Ainsi, sur le plan sédimentologique, l’utilisation de la géochimie permet de discriminer les différents faciès sédimentaires. Chacun d’eux est caractérisé par un type de variabilité chimique particulier, lié au processus de sédimentation. Nous retrouvons notamment la ségrégation entre le cortège de minéraux lourds et le reste de la roche qui entraîne des variabilités importantes pour les éléments portés par ces différentes classes de particules détritiques (Zr, Ti, Y, Ce, Th, etc... pour les minéraux lourds et Al, Na, K, Mg pour la fraction clastique alumineuse), en particulier dans les faciès gréseux de l’hétérolithique. La géochimie permet également d’identifier un tri granulométrique au sein de la fraction clastique. Ce résultat est similaire à ce que l’on a pu observer sur les grès du Ravenscar Group, à une échelle différente cependant. Une ségrégation s’opère entre les particules les plus grosses, dont la nature dépend de la maturité du grès, et les autres grains au sein du sédiment.

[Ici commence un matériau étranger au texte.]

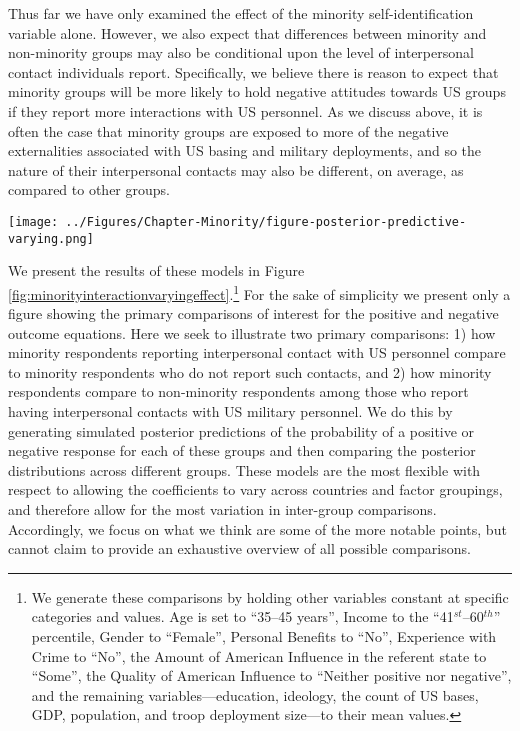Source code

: 


Thus far we have only examined the effect of the minority self-identification variable alone. However, we also expect that differences between minority and non-minority groups may also be conditional upon the level of interpersonal contact individuals report. Specifically, we believe there is reason to expect that minority groups will be more likely to hold negative attitudes towards US groups if they report more interactions with US personnel. As we discuss above, it is often the case that minority groups are exposed to more of the negative externalities associated with US basing and military deployments, and so the nature of their interpersonal contacts may also be different, on average, as compared to other groups. 


\begin{sidewaysfigure}[h!p]
	\centering\texttt{[image: ../Figures/Chapter-Minority/figure-posterior-predictive-varying.png]}
	\caption{Posterior predictive check for varying effect models. Darkened dots with credible intervals show the mean predicted count of the outcome categories based on 1,000 simulations from the model. Light blue vars show the actual count of each outcome category as observed in the data. Better fitting models should produce simulated values that are closer to the actual observed data.}
	\label{fig:minorityvaryingppcheck}
\end{sidewaysfigure}



We present the results of these models in Figure \ref{fig:minorityinteractionvaryingeffect}.\footnote{We generate these comparisons by holding other variables constant at specific categories and values. Age is set to ``35--45 years'', Income to the ``41$^{st}$--60$^{th}$'' percentile, Gender to ``Female'', Personal Benefits to ``No'', Experience with Crime to ``No'', the Amount of American Influence in the referent state to ``Some'', the Quality of American Influence to ``Neither positive nor negative'', and the remaining variables---education, ideology, the count of US bases, GDP, population, and troop deployment size---to their mean values.} For the sake of simplicity we present only a figure showing the primary comparisons of interest for the positive and negative outcome equations. Here we seek to illustrate two primary comparisons: 1) how minority respondents reporting interpersonal contact with US personnel compare to minority respondents who do not report such contacts, and 2) how minority respondents compare to non-minority respondents among those who report having interpersonal contacts with US military personnel. We do this by generating simulated posterior predictions of the probability of a positive or negative response for each of these groups and then comparing the posterior distributions across different groups. These models are the most flexible with respect to allowing the coefficients to vary across countries and factor groupings, and therefore allow for the most variation in inter-group comparisons. Accordingly, we focus on what we think are some of the more notable points, but cannot claim to provide an exhaustive overview of all possible comparisons.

Sur le plan stratigraphique, pour les corrélations et les études de provenance, le signal géochimique porté par les éléments traces, sous la forme des rapports interéléments Zr*/Cr*, Zr*/Ce*, etc... ainsi que nous les avons définis, est utilisable et fiable, car objectif et robuste aux processus diagénétiques, du fait du caractère inerte des éléments considérés. Néanmoins, les Grès d’Annot ont la particularité de présenter une grande homogénéité de composition minérale et chimique à l’échelle régionale, probablement liée au type de dépôt, qui ne permet pas d’utiliser pleinement l’outil géochimique.

Cette homogénéité se traduit par les propriétés suivantes :

• la signature chimique des niveaux argileux, abstraction faite de la dilution engendrée par la calcite, est particulièrement stable ;

• les caractéristiques chimiques du cortège des minéraux lourds, à savoir les rapports tels que Ce*/Zr*, Th*/Zr* et autres, sont identiques sur tout le bassin, ce qui implique un seul type d’alimentation détritique ou une grande homogénéisation des sources avant le dépôt ;

• les compositions chimiques des grès en éléments majeurs sont peu variables, ce qui permet de conclure à une faible variation des proportions des phases minérales principales.

CHAPITRE V

Cadre de la modélisation numérique :

outils, contexte et données utilisées

Introduction

Ce chapitre a pour but de préciser la manière dont a été conduite la modélisation numérique de deux processus diagénétiques majeurs qui ont affecté les grès fluviodeltaïques du Yorkshire, à savoir la précipitation de la kaolinite et l’albitisation des feldspaths. Nous présenterons dans un premier temps les outils et le code de calcul, DIAPHORE, utilisé dans le cadre de cette étude. Nous rappellerons ainsi les fondements chimiques (thermodynamiques et cinétiques) et physiques sur lesquels repose le modèle et les particularités du code. Dans un deuxième temps, une revue bibliographique permettra de caractériser les paramètres qui sont supposés jouer un rôle dans les transformations diagénétiques étudiées et de mettre en place, pour la modélisation, un cadre qui soit compatible avec l’exemple des grès du Ravenscar Group. Nous pourrons alors préciser les paramètres qui seront utilisés dans les simulations.